Ça se passe en Afrique. Hélas dans bien des cas, ça ne peut se passer
qu’en Afrique. Jeudi 20 octobre 2022, plus de 80 morts lors d’une
manifestation réprimée au Tchad. Des tirs à balles réelles, des militaires
et autres forces de l’ordre qui se croient en guerre, des milices qui
foncent sur une foule composée de jeunes sans armes si ce ne sont pas
des pierres ramassées dans des rues mal faites de Ndjamena et dans
d’autres localités du pays. Le bilan ne pouvait être que lourd. Une forte
volonté répressive a eu raison du calme et de la sérénité qui devaient
gouverner la démarche de dirigeants soucieux de la liberté d’expression
et de manifestations.
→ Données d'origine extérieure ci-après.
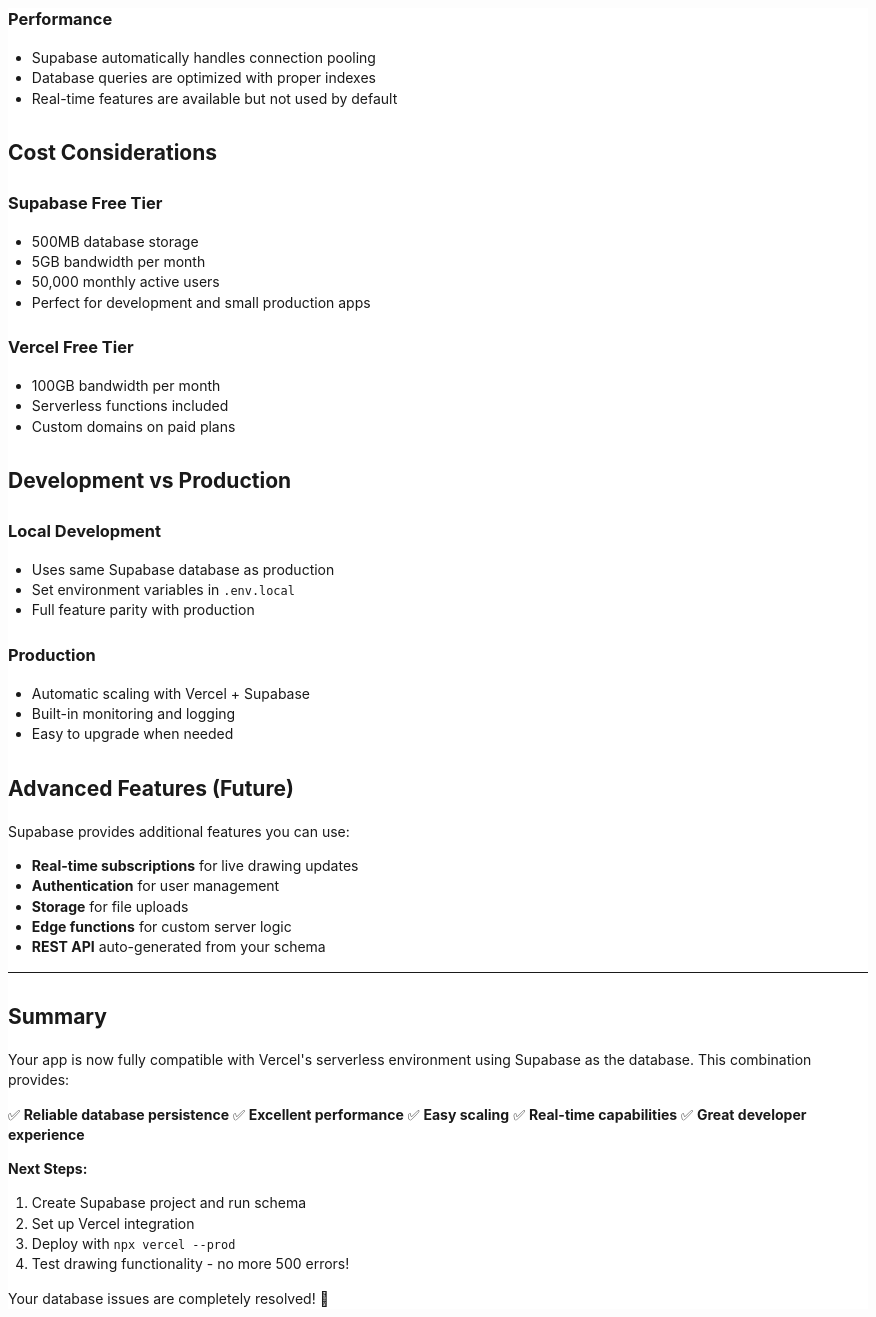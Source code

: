 ### Performance
- Supabase automatically handles connection pooling
- Database queries are optimized with proper indexes
- Real-time features are available but not used by default

## Cost Considerations

### Supabase Free Tier
- 500MB database storage
- 5GB bandwidth per month
- 50,000 monthly active users
- Perfect for development and small production apps

### Vercel Free Tier
- 100GB bandwidth per month
- Serverless functions included
- Custom domains on paid plans

## Development vs Production

### Local Development
- Uses same Supabase database as production
- Set environment variables in `.env.local`
- Full feature parity with production

### Production
- Automatic scaling with Vercel + Supabase
- Built-in monitoring and logging
- Easy to upgrade when needed

## Advanced Features (Future)

Supabase provides additional features you can use:
- **Real-time subscriptions** for live drawing updates
- **Authentication** for user management
- **Storage** for file uploads
- **Edge functions** for custom server logic
- **REST API** auto-generated from your schema

---

## Summary

Your app is now fully compatible with Vercel's serverless environment using Supabase as the database. This combination provides:

✅ **Reliable database persistence**
✅ **Excellent performance** 
✅ **Easy scaling**
✅ **Real-time capabilities**
✅ **Great developer experience**

**Next Steps:**
1. Create Supabase project and run schema
2. Set up Vercel integration
3. Deploy with `npx vercel --prod`
4. Test drawing functionality - no more 500 errors!

Your database issues are completely resolved! 🎉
Mais nous sommes ici au Tchad pays d’Idriss Déby
arrivé à la tête de l’État après un coup d’État contre Hissen Habré en
1990 et tué au « front » le 20 avril 2021. Après 30 ans au pouvoir, il
devient Maréchal et se permet toutes les folies lui qui se croyait « maître
de lui comme de son univers ». Ce n’est pas une surprise donc si dans
un tel État, on tente de justifier laborieusement l’injustifiable. Quelle
irresponsabilité ! Oser affirmer que ce drame innommable est causé par
un opposant dont on aurait intercepté des audios compromettants.
Comble du ridicule : Succès Masra l’incriminé préparerait un coup d’État
alors qu’il est strictement surveillé et ne dispose d’aucun moyen pour
une telle initiative aventureuse. Le plus gravement drôle est que Saleh
Kebzabo qui porte ces accusations au nom d’une junte qui expose
sa cruauté à la face du monde, est un « nouveau converti » à la
«Débymania» après avoir été longtemps durant un des plus
farouches opposants du défunt Itno. C’est vrai qu’il a été
ministre à plusieurs reprises sous Déby-père ce qui lui donne
un profil d’opposant en dents de scie.
En évoquant lors d’une conférence de presse « des personnes
qui voulaient fomenter un coup d’État, par le biais d’une
insurrection armée», l’actuel Premier ministre de Mahatma
Idriss Déby allume un contre-feu. Il veut surtout mettre sur le
dos des manifestants les turpitudes d’un État failli qui agit
bêtement usant d’armes… non conventionnelles contre ses
propres citoyens comme s’il faisait face à des rebelles.

Mauvaise foi
Un complotisme qui ouvre la porte à tous les excès, à tous les
crimes. Des méthodes classiques en cours dans tous les « pays
de merde » pour reprendre le propos malheureux de Donald
Trump. Ceux-là qui accusent un opposant d’être « un homme
ayant une soif incommensurable du pouvoir.. cherchant le
pouvoir au prix d’une rivière de sang», n’ont certainement
aucun remord, aucun regret après avoir froidement tué des
dizaines de personnes. Mahatma Idriss Deby et ses soutiens
qui cherchent vaille que vaille à rester au pouvoir acquis de
manière illégale, usent des mêmes pratiques qui ont fait le lit
des gouvernants respectifs tchadiens. Des tortures, des
arrestations musculaires, une surveillance stricte, des
assassinats ciblés pour espérer tuer dans l’œuf toutes les
velléités de résistance et anéantir les forces contestataires avec
violence ou avec la carotte de la corruption qui a beaucoup fait
ses effets. Les drames vont se multiplier car le pouvoir tchadien
est aveuglé par une obsession qui éteint la lumière de
l’intelligence, de la logique, de la raison. Car, penser que cette
jeunesse engagée et déterminée se jette dans les rues parce
qu’elle est victime d’une quelconque manipulation, c’est
simpliste et de très mauvaise foi. Les paradigmes ont bien
changé même si nous sommes en plein dans un monde virtuel
lieu idéal de la confusion. Certains actes sont passés de mode.
Le pouvoir en place à Ndjamena ne le comprend pas ainsi. Il
prend l’ombre pour la proie. Le chemin idéal est d’essayer de
comprendre la colère qui gronde à cause des manquements
dans la gestion, des manques, du manque de respect, de la
faim et du déséquilibre dans le traitement des populations. Ce
large fossé entre des nantis et des «laisser-pour compte» de
plus en plus désespérés fera d’autres victimes. Des victimes
innocentes. Il urge d’arrêter les Déby.